Travelers to Egypt will soon be able to explore the inner chambers of the 4,500-year-old "bent" pyramid, known for its oddly shaped profile, and other nearby ancient tombs, Egypt's antiquities chief announced Monday.
The increased access to the pyramids south of Cairo is part of a new sustainable development campaign that Egypt hopes will attract more visitors but also to avoid some of the problems of the urban sprawl that have plagued the famed pyramids of Giza.
Egypt's chief archaeologist, Zahi Hawass, said the chambers of the 330-foot-pyramid outside the village of Dahshur, 50 miles south of Cairo, will be opened for the first time to tourists within the next "month or two." "This is going to be an adventure," he told reporters.

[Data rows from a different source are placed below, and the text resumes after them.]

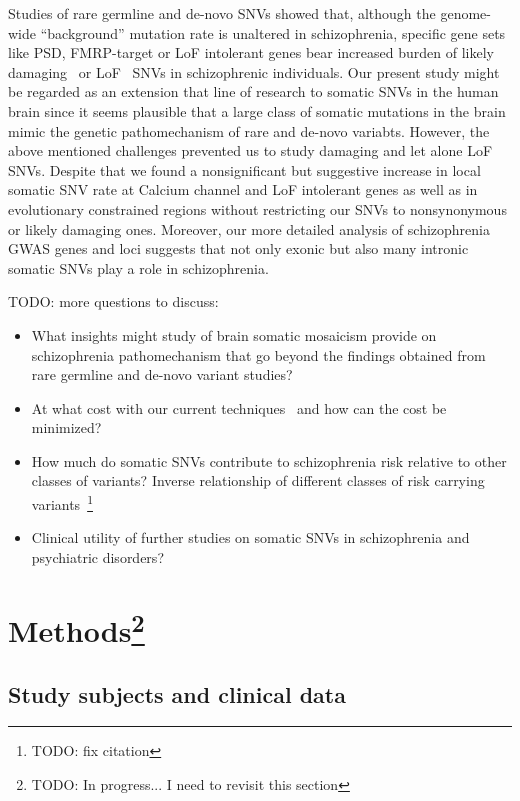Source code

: \documentclass[letterpaper]{article}
\begin{document}
Studies of rare germline and de-novo SNVs showed that, although the
genome-wide ``background'' mutation rate is unaltered in schizophrenia,
specific gene sets like PSD, FMRP-target or LoF intolerant genes bear
increased burden of likely damaging~\citep{Purcell2014} or
LoF~\citep{Singh2017} SNVs in schizophrenic individuals.  Our present study
might be regarded as an extension that line of research to somatic SNVs in the
human brain since it seems plausible that a large class of somatic mutations
in the brain mimic the genetic pathomechanism of rare and de-novo variabts.
However, the above mentioned challenges prevented us to study damaging and let
alone LoF SNVs.  Despite that we found a nonsignificant but suggestive
increase in local somatic SNV rate at Calcium channel and LoF intolerant genes
as well as in evolutionary constrained regions without restricting our SNVs to
nonsynonymous or likely damaging ones.  Moreover, our more detailed analysis
of schizophrenia GWAS genes and loci suggests that not only exonic but also
many intronic somatic SNVs play a role in schizophrenia.

TODO: more questions to discuss:
\begin{itemize}
\item What insights might study of brain somatic mosaicism provide on schizophrenia
pathomechanism that go beyond the findings obtained from rare germline and
de-novo variant studies?  
\item At what cost with our current techniques~\citep{Wang2021} and how can the cost be minimized?  
\item How much do somatic SNVs contribute to schizophrenia risk relative to other
classes of variants?  Inverse relationship of different classes of risk
carrying variants~\citep{Bergen2019}\footnote{TODO: fix citation}
\item Clinical utility of further studies on somatic SNVs in
schizophrenia and psychiatric disorders?
\end{itemize}


\section*{Methods\footnote{TODO: In progress... I need to revisit this section}}

\subsection*{Study subjects and clinical data}
\end{document}
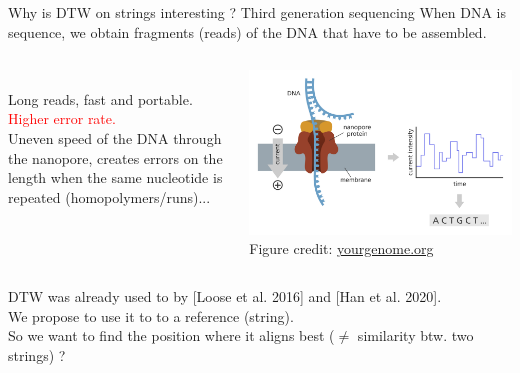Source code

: \begin{frame}{Why is DTW on strings interesting ? Third generation sequencing}
    \small
    When DNA is sequence, we obtain fragments (reads) of the DNA that have to be assembled.\pause
    \begin{columns}
    \smallskip
    \\
    \smallskip
    \textcolor{mygreen}{Long reads, fast and portable.}\\
    \smallskip
    \textcolor{red}{Higher error rate.}\\
    \smallskip
    Uneven speed of the DNA through the nanopore, creates errors on the length when the same nucleotide is repeated (homopolymers/runs)...
    \begin{center}
    \includegraphics[scale=0.20]{figures/ont-sequencing_yourgenome.png}\\
    {\tiny Figure credit: \href{https://www.yourgenome.org/facts/what-is-oxford-nanopore-technology-ont-sequencing/}{yourgenome.org}}
    \end{center}
    
    \end{columns}\pause
    \vfill
    { DTW  was already used to  by [Loose et al. 2016] and [Han et al. 2020].\\ \pause
    We propose to use it to  to a reference (string).\\ \pause
    So we want to find the position where it aligns best ($\neq$ similarity btw. two strings) ?}
    
\end{frame}

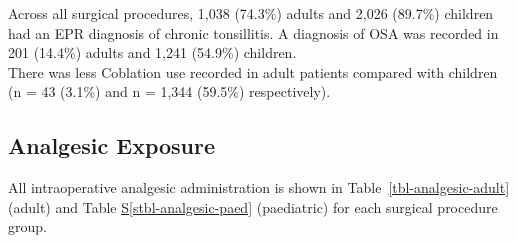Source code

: \documentclass[
  letterpaper,
  DIV=11,
  numbers=noendperiod]{scrreprt}
\newcommand*\quartostblref[1]{Table \hyperref[#1]{S\ref{#1}}}
\begin{document}
Across all surgical procedures, 1,038 (74.3\%) adults and 2,026 (89.7\%)
children had an EPR diagnosis of chronic tonsillitis. A diagnosis of OSA
was recorded in 201 (14.4\%) adults and 1,241 (54.9\%) children.\\
There was less Coblation use recorded in adult patients compared with
children (n = 43 (3.1\%) and n = 1,344 (59.5\%) respectively).

\subsection{Analgesic Exposure}\label{analgesic-exposure}

All intraoperative analgesic administration is shown in
Table~\ref{tbl-analgesic-adult} (adult) and
\quartostblref{stbl-analgesic-paed} (paediatric) for each surgical
procedure group.
\end{document}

Dahshur's bent pyramid is famous for its irregular profile. The massive tomb's sides rise at a steep angle but then abruptly tapers off at a more shallow approach to the pyramid's apex.
Archaeologists believe the pyramid-builders changed their minds while constructing it out of fear the whole structure might collapse because the sides were too steep.
The pyramid is entered through a cramped 80 meter-long tunnel that opens into an immense vaulted chamber. From there, passageways lead to other rooms including one that has cedar wood beams believed to have been imported from ancient Lebanon.